---------- DATASET EXCERPTS ----------

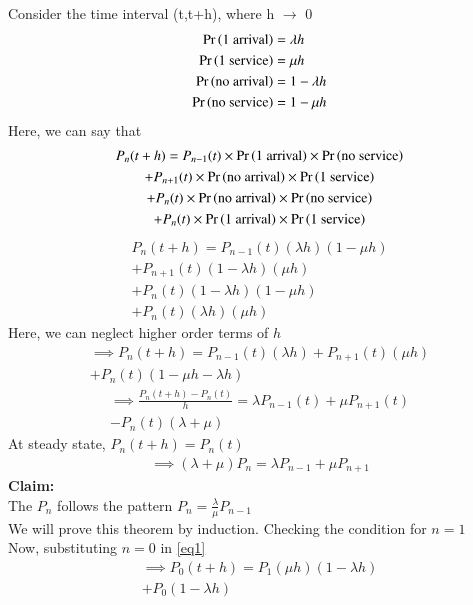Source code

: \documentclass[journal,12pt,twocolumn]{IEEEtran}
\begin{document}
Consider the time interval (t,t+h), where h $\rightarrow$ 0
\begin{align}
    \Pr\left(\text{1 arrival}\right) &= \lambda h\\
    \Pr\left(\text{1 service}\right) &= \mu h\\
    \Pr\left(\text{no arrival}\right) &= 1-\lambda h\\
    \Pr\left(\text{no service}\right) &= 1- \mu h \\
\end{align}
Here, we can say that 
\begin{multline}
    P_n(t+h)=P_{n-1}(t)\times\Pr\left(\text{1 arrival}\right)\times \Pr\left(\text{no service}\right)\\ +P_{n+1}(t)\times\Pr\left(\text{no arrival}\right)\times\Pr\left(\text{1 service}\right) \\+ P_n(t)\times \Pr\left(\text{no arrival}\right)\times\Pr\left(\text{no service}\right)\\ + P_n(t) \times \Pr\left(\text{1 arrival}\right) \times\Pr\left(\text{1 service}\right) \label{eq1}
\end{multline}
\begin{multline}
    P_n(t+h)=P_{n-1}(t)(\lambda h)(1-\mu h)\\+P_{n+1}(t)(1-\lambda h)(\mu h) \\+P_n(t)(1-\lambda h)(1-\mu h)\\+P_n(t)(\lambda h)(\mu h)
\end{multline}
Here, we can neglect higher order terms of $h$
\begin{multline}
    \implies P_n(t+h)=P_{n-1}(t)(\lambda h)+P_{n+1}(t)(\mu h)\\+P_n(t)(1-\mu h - \lambda h) \label{eq2}
\end{multline}
\begin{multline}
    \implies \frac{P_n(t+h)-P_n(t)}{h}=\lambda P_{n-1}(t)+\mu P_{n+1}(t)\\- P_n(t)(\lambda + \mu ) \label{eq3}
\end{multline}
At steady state, $P_n(t+h)=P_n(t)$
\begin{align}
     \implies (\lambda + \mu)P_n = \lambda P_{n-1}+\mu P_{n+1} \label{eq4}
\end{align}
\textbf{Claim:}\\
The $P_n$ follows the pattern $P_n = \frac{\lambda}{\mu}P_{n-1}$\\
We will prove this theorem by induction.
Checking the condition for $n=1$\\
Now, substituting $n=0$ in \eqref{eq1}
\begin{multline}
    \implies P_0(t+h)=P_{1}(\mu h)(1-\lambda h) \\+ P_0(1-\lambda h)
\end{multline}
\end{document}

----------

_WHAT IS NEEDED_
The entries above are to be restated verbatim, with no pictures carried over.

_RESPONSE_
Source code

: \documentclass[journal,12pt,twocolumn]{IEEEtran}
\begin{document}
Consider the time interval (t,t+h), where h $\rightarrow$ 0
\begin{align}
    \Pr\left(\text{1 arrival}\right) &= \lambda h\\
    \Pr\left(\text{1 service}\right) &= \mu h\\
    \Pr\left(\text{no arrival}\right) &= 1-\lambda h\\
    \Pr\left(\text{no service}\right) &= 1- \mu h \\
\end{align}
Here, we can say that 
\begin{multline}
    P_n(t+h)=P_{n-1}(t)\times\Pr\left(\text{1 arrival}\right)\times \Pr\left(\text{no service}\right)\\ +P_{n+1}(t)\times\Pr\left(\text{no arrival}\right)\times\Pr\left(\text{1 service}\right) \\+ P_n(t)\times \Pr\left(\text{no arrival}\right)\times\Pr\left(\text{no service}\right)\\ + P_n(t) \times \Pr\left(\text{1 arrival}\right) \times\Pr\left(\text{1 service}\right) \label{eq1}
\end{multline}
\begin{multline}
    P_n(t+h)=P_{n-1}(t)(\lambda h)(1-\mu h)\\+P_{n+1}(t)(1-\lambda h)(\mu h) \\+P_n(t)(1-\lambda h)(1-\mu h)\\+P_n(t)(\lambda h)(\mu h)
\end{multline}
Here, we can neglect higher order terms of $h$
\begin{multline}
    \implies P_n(t+h)=P_{n-1}(t)(\lambda h)+P_{n+1}(t)(\mu h)\\+P_n(t)(1-\mu h - \lambda h) \label{eq2}
\end{multline}
\begin{multline}
    \implies \frac{P_n(t+h)-P_n(t)}{h}=\lambda P_{n-1}(t)+\mu P_{n+1}(t)\\- P_n(t)(\lambda + \mu ) \label{eq3}
\end{multline}
At steady state, $P_n(t+h)=P_n(t)$
\begin{align}
     \implies (\lambda + \mu)P_n = \lambda P_{n-1}+\mu P_{n+1} \label{eq4}
\end{align}
\textbf{Claim:}\\
The $P_n$ follows the pattern $P_n = \frac{\lambda}{\mu}P_{n-1}$\\
We will prove this theorem by induction.
Checking the condition for $n=1$\\
Now, substituting $n=0$ in \eqref{eq1}
\begin{multline}
    \implies P_0(t+h)=P_{1}(\mu h)(1-\lambda h) \\+ P_0(1-\lambda h)
\end{multline}
\end{document}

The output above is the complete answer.